▶ [YOUR OBJECTIVE] Report back each line of the data that contains the word "DasGupta".

Extracted data entries
====

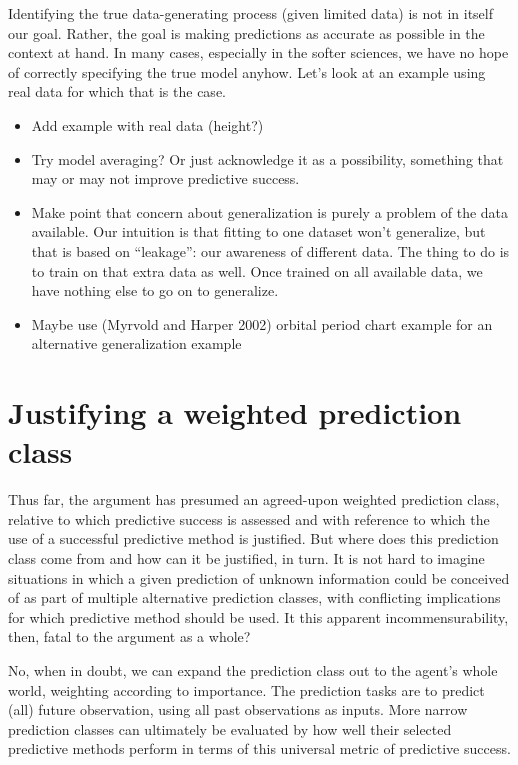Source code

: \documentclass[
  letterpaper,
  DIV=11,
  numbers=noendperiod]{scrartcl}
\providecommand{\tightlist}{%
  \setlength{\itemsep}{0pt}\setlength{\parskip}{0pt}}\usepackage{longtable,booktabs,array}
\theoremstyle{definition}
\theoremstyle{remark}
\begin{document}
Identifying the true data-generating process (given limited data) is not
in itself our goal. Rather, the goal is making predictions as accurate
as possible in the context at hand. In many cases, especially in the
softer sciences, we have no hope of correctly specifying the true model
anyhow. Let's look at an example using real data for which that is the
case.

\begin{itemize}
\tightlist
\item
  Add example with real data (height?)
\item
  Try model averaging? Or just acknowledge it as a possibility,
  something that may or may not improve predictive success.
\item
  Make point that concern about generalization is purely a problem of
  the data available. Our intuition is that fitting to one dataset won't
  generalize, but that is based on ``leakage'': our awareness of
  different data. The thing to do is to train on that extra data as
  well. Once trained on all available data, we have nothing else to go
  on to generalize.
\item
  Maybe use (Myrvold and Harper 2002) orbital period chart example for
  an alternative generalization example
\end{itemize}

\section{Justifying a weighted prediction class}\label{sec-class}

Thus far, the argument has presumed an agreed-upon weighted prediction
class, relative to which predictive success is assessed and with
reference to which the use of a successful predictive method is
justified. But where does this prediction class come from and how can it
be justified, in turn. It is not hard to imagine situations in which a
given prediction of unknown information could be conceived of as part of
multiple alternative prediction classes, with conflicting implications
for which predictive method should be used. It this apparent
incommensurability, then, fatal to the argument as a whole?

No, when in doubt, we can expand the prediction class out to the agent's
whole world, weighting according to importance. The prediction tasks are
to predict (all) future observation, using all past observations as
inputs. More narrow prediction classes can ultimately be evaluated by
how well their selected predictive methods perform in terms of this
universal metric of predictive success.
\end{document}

====

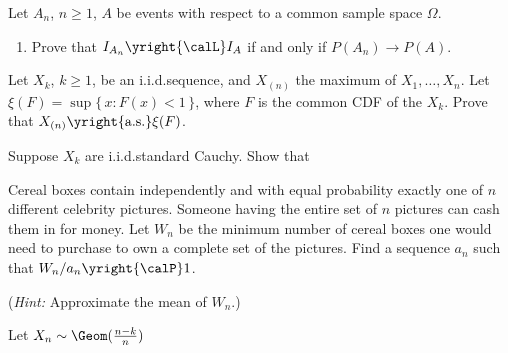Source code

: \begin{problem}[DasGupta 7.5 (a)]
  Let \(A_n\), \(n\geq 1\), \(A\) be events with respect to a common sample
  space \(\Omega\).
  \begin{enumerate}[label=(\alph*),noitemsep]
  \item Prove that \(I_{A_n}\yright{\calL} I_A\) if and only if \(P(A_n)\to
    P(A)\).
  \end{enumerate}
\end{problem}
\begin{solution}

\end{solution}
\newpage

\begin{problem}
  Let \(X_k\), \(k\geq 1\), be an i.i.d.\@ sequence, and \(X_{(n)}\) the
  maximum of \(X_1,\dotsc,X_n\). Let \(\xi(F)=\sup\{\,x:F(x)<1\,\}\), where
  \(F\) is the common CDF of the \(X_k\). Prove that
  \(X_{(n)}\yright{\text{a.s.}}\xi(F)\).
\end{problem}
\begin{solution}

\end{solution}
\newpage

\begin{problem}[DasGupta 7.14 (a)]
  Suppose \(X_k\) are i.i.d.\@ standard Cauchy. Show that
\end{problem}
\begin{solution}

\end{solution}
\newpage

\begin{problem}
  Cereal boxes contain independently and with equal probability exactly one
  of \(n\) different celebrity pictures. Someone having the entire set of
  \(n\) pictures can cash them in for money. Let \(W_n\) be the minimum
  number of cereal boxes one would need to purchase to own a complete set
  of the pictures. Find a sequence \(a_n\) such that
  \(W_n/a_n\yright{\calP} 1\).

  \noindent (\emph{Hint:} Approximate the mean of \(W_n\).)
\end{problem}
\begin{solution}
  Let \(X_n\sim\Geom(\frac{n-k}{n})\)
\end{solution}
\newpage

====

▶ [FINISHED TASK]
: \begin{problem}[DasGupta 7.5 (a)]
\begin{problem}[DasGupta 7.14 (a)]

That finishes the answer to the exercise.